#### Problem requirements:
Copy nothing but the lines below running from the line containing "new HttpEntity<>(loginRequest), String.class);" through the line containing "그러면 JWT로그인 필터네서", both end lines included.

#### Records for processing:
^^^^

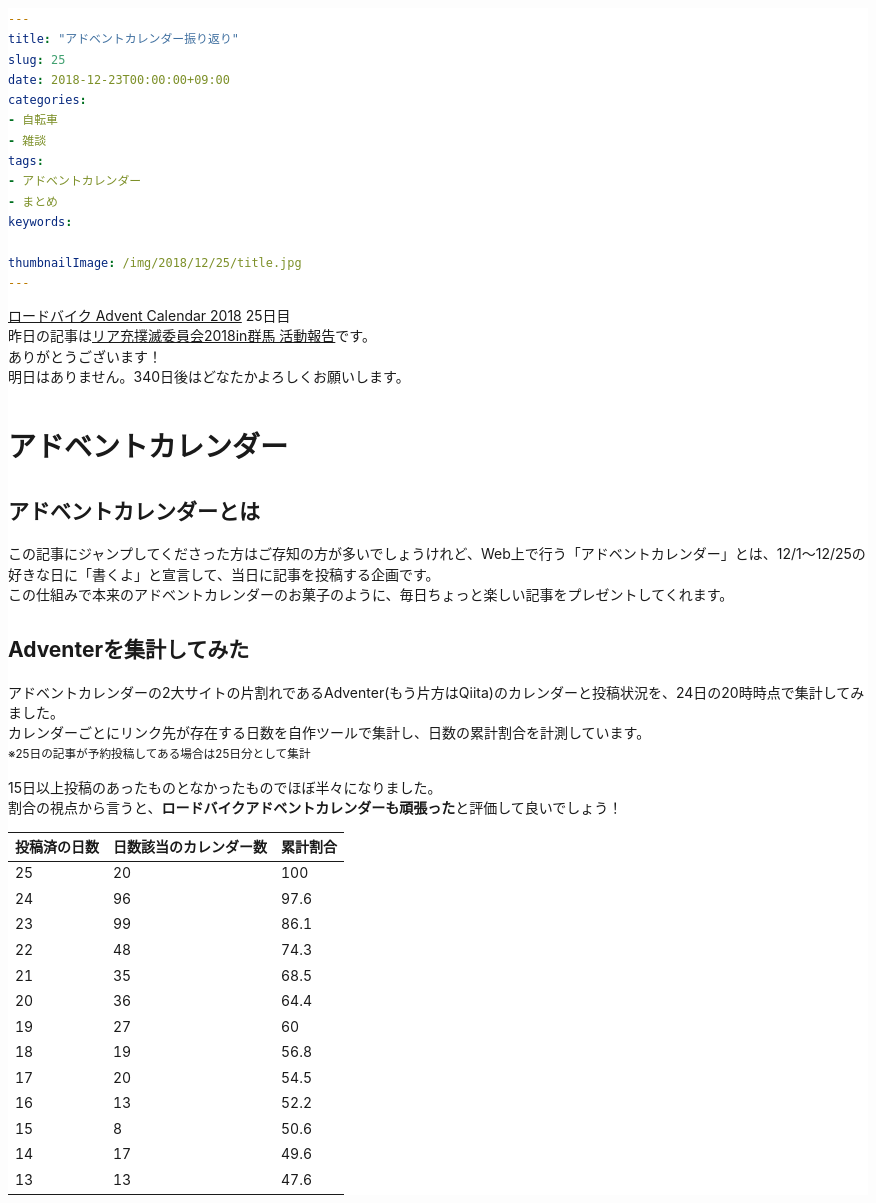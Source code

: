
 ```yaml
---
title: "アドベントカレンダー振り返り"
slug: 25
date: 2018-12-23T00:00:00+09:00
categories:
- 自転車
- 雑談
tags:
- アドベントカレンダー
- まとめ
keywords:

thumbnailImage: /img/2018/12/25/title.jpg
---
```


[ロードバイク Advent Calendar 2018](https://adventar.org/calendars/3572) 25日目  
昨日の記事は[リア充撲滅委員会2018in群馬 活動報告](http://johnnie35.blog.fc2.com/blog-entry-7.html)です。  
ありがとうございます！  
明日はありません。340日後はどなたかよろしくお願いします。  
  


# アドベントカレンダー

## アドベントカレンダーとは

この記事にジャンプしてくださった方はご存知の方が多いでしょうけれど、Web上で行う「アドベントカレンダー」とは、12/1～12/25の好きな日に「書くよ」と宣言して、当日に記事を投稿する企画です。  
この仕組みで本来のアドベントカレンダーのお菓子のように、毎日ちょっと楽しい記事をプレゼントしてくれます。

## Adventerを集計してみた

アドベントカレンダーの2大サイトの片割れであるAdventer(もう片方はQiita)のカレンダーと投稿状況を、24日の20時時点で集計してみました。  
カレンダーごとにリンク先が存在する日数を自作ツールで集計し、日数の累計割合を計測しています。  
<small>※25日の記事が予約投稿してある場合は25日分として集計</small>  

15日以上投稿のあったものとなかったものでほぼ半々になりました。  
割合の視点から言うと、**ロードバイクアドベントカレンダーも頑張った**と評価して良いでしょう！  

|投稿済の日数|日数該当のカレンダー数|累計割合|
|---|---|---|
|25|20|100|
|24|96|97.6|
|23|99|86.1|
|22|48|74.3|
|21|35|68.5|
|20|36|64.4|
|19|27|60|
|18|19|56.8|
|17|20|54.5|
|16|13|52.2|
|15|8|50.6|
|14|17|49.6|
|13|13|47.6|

^^^^

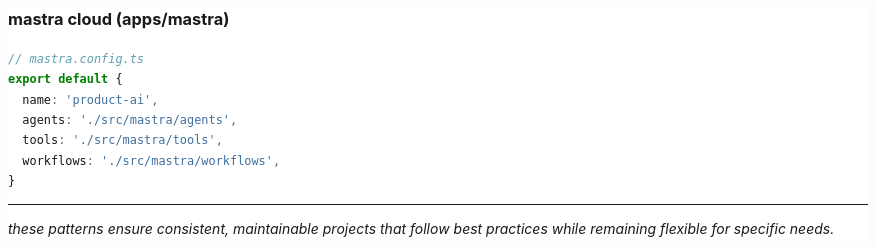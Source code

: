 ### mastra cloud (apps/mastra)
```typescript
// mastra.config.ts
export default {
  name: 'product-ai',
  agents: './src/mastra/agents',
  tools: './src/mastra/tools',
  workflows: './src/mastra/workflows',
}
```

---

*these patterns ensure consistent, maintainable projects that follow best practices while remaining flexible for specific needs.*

^^^^

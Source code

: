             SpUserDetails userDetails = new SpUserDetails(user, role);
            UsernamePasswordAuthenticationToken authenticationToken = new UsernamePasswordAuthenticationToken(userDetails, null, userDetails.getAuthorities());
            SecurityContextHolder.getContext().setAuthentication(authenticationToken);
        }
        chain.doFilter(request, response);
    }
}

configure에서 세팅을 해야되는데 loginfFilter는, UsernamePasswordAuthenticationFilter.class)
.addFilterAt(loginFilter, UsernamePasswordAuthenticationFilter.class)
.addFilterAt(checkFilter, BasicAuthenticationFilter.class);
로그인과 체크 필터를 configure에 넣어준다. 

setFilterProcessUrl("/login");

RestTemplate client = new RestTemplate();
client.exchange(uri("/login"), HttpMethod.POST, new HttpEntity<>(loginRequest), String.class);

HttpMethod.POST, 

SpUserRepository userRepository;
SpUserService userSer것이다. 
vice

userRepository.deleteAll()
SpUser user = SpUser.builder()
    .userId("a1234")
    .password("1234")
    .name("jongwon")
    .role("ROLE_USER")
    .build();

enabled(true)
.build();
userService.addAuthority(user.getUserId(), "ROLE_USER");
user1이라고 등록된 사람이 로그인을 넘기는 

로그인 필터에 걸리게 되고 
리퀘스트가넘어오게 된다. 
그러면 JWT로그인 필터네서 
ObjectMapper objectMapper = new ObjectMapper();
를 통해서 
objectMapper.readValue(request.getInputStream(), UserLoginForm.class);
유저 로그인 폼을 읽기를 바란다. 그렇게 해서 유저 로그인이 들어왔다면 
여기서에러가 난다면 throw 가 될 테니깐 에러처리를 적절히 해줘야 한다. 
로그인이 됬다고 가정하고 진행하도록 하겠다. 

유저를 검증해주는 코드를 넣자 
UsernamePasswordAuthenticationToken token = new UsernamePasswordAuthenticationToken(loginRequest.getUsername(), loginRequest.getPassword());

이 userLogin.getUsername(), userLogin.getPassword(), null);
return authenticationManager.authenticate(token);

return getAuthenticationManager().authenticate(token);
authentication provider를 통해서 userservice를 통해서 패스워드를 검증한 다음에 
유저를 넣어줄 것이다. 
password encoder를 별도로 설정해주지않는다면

^^^^

#### Result of this exercise:
client.exchange(uri("/login"), HttpMethod.POST, new HttpEntity<>(loginRequest), String.class);

HttpMethod.POST, 

SpUserRepository userRepository;
SpUserService userSer것이다. 
vice

userRepository.deleteAll()
SpUser user = SpUser.builder()
    .userId("a1234")
    .password("1234")
    .name("jongwon")
    .role("ROLE_USER")
    .build();

enabled(true)
.build();
userService.addAuthority(user.getUserId(), "ROLE_USER");
user1이라고 등록된 사람이 로그인을 넘기는 

로그인 필터에 걸리게 되고 
리퀘스트가넘어오게 된다. 
그러면 JWT로그인 필터네서 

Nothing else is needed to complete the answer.